What to do:
Word for word, set down every line of the entries below from the line with "정보는 신경쓰지 않는다." to the line with "하지만 포크는 독립된 메모리 공간을 프로세스가 소유하고 있다.", including both, and no other line.

Excerpts from a dataset
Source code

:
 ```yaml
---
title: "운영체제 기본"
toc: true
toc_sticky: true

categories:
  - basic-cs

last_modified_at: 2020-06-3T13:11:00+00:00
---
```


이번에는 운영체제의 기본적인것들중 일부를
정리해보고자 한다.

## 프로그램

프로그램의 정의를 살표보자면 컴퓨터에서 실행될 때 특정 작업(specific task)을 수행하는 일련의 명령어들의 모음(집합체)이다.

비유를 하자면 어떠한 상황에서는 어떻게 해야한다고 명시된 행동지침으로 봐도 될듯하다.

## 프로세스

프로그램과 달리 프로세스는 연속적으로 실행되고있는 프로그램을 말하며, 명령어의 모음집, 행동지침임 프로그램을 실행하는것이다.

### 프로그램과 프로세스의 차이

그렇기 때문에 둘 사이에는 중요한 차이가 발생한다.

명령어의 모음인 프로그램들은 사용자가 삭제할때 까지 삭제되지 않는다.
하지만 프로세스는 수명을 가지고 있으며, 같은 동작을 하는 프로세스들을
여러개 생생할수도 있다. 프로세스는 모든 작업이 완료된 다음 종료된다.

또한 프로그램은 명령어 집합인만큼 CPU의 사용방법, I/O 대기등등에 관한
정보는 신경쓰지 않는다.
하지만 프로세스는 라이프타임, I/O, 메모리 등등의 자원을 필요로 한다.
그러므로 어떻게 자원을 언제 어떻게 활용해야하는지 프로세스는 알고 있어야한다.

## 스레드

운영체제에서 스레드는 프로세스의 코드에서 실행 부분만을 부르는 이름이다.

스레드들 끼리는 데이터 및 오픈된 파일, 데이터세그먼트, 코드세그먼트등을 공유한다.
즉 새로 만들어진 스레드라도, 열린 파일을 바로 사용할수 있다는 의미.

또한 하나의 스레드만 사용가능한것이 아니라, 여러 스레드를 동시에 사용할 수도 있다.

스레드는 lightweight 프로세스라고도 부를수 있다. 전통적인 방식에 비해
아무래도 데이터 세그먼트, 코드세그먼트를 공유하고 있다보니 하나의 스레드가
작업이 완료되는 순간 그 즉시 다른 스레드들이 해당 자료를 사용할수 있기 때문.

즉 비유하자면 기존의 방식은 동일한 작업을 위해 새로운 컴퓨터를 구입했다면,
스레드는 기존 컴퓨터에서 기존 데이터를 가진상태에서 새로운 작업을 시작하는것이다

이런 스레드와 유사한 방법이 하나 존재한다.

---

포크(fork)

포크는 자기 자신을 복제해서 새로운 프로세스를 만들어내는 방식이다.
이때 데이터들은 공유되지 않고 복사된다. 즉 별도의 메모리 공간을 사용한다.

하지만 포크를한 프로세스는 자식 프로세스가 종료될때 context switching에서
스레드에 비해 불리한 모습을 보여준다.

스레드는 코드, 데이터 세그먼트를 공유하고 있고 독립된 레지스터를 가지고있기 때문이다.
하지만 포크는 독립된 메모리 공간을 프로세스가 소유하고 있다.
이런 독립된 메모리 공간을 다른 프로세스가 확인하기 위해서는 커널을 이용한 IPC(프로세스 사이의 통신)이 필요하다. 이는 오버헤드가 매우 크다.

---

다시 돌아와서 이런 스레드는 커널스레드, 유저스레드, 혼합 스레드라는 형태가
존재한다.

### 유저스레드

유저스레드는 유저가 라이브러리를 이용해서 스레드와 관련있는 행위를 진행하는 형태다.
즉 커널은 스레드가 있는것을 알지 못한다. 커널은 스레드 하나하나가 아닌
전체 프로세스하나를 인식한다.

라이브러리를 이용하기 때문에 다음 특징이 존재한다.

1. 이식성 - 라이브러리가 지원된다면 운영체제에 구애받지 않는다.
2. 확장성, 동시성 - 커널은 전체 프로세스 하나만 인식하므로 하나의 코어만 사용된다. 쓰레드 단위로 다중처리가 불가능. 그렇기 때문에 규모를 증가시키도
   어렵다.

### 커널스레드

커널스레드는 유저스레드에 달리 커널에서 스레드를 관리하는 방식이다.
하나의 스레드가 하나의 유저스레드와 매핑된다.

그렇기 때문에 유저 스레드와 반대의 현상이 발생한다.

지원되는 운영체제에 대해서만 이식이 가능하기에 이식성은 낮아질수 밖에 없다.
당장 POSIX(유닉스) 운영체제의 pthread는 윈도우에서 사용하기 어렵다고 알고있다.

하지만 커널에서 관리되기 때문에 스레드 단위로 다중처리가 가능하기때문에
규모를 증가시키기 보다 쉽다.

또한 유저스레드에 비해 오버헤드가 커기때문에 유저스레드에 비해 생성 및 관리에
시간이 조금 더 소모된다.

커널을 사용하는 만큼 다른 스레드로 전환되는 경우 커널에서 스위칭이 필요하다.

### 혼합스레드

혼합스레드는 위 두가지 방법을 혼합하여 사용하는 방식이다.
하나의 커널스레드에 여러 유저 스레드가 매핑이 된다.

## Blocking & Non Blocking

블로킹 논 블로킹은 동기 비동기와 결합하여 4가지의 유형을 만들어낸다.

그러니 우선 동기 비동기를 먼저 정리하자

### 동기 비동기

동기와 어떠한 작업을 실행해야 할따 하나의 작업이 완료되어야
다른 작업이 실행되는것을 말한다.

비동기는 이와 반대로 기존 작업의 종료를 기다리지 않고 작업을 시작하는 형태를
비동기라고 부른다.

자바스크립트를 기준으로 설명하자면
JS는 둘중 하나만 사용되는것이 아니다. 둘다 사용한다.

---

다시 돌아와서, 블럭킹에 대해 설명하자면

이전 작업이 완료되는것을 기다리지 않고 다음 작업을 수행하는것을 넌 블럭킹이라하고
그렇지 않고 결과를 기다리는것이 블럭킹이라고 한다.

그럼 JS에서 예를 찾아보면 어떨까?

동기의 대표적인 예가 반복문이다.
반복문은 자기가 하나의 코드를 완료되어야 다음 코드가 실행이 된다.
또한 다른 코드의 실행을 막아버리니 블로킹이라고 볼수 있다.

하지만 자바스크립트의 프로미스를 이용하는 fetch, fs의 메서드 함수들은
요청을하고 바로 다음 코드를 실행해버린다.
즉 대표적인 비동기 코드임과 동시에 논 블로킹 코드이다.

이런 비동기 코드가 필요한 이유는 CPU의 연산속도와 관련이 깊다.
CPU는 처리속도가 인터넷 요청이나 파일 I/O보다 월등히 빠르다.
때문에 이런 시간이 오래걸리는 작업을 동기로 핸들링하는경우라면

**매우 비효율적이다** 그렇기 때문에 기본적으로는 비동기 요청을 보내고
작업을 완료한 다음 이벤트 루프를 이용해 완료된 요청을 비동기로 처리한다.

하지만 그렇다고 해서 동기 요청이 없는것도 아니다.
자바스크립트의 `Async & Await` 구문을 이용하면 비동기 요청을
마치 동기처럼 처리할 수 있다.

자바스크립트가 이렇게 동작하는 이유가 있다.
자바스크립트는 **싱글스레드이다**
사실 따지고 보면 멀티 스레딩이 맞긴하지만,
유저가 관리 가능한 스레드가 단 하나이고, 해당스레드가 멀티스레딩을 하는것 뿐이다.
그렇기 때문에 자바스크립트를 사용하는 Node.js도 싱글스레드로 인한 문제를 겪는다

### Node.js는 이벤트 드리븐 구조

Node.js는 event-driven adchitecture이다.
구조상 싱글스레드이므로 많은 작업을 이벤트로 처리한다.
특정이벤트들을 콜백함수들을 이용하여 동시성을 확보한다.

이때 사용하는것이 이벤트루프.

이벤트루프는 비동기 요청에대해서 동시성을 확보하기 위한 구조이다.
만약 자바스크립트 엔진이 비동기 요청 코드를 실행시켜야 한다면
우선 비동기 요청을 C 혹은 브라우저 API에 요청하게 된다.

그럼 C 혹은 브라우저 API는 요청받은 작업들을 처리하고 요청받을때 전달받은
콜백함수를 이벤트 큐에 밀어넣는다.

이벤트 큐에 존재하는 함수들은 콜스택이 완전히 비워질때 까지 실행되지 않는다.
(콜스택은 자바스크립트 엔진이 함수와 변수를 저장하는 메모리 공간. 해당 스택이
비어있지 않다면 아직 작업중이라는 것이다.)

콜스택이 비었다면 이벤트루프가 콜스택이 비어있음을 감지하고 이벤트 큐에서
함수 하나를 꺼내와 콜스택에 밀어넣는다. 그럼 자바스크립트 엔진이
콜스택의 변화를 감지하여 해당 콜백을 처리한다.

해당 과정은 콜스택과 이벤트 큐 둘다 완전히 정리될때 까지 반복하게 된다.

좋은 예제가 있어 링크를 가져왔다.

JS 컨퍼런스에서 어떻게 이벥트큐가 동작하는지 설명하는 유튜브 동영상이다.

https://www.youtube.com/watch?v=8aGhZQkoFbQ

Result of this exercise:
정보는 신경쓰지 않는다.
하지만 프로세스는 라이프타임, I/O, 메모리 등등의 자원을 필요로 한다.
그러므로 어떻게 자원을 언제 어떻게 활용해야하는지 프로세스는 알고 있어야한다.

## 스레드

운영체제에서 스레드는 프로세스의 코드에서 실행 부분만을 부르는 이름이다.

스레드들 끼리는 데이터 및 오픈된 파일, 데이터세그먼트, 코드세그먼트등을 공유한다.
즉 새로 만들어진 스레드라도, 열린 파일을 바로 사용할수 있다는 의미.

또한 하나의 스레드만 사용가능한것이 아니라, 여러 스레드를 동시에 사용할 수도 있다.

스레드는 lightweight 프로세스라고도 부를수 있다. 전통적인 방식에 비해
아무래도 데이터 세그먼트, 코드세그먼트를 공유하고 있다보니 하나의 스레드가
작업이 완료되는 순간 그 즉시 다른 스레드들이 해당 자료를 사용할수 있기 때문.

즉 비유하자면 기존의 방식은 동일한 작업을 위해 새로운 컴퓨터를 구입했다면,
스레드는 기존 컴퓨터에서 기존 데이터를 가진상태에서 새로운 작업을 시작하는것이다

이런 스레드와 유사한 방법이 하나 존재한다.

---

포크(fork)

포크는 자기 자신을 복제해서 새로운 프로세스를 만들어내는 방식이다.
이때 데이터들은 공유되지 않고 복사된다. 즉 별도의 메모리 공간을 사용한다.

하지만 포크를한 프로세스는 자식 프로세스가 종료될때 context switching에서
스레드에 비해 불리한 모습을 보여준다.

스레드는 코드, 데이터 세그먼트를 공유하고 있고 독립된 레지스터를 가지고있기 때문이다.
하지만 포크는 독립된 메모리 공간을 프로세스가 소유하고 있다.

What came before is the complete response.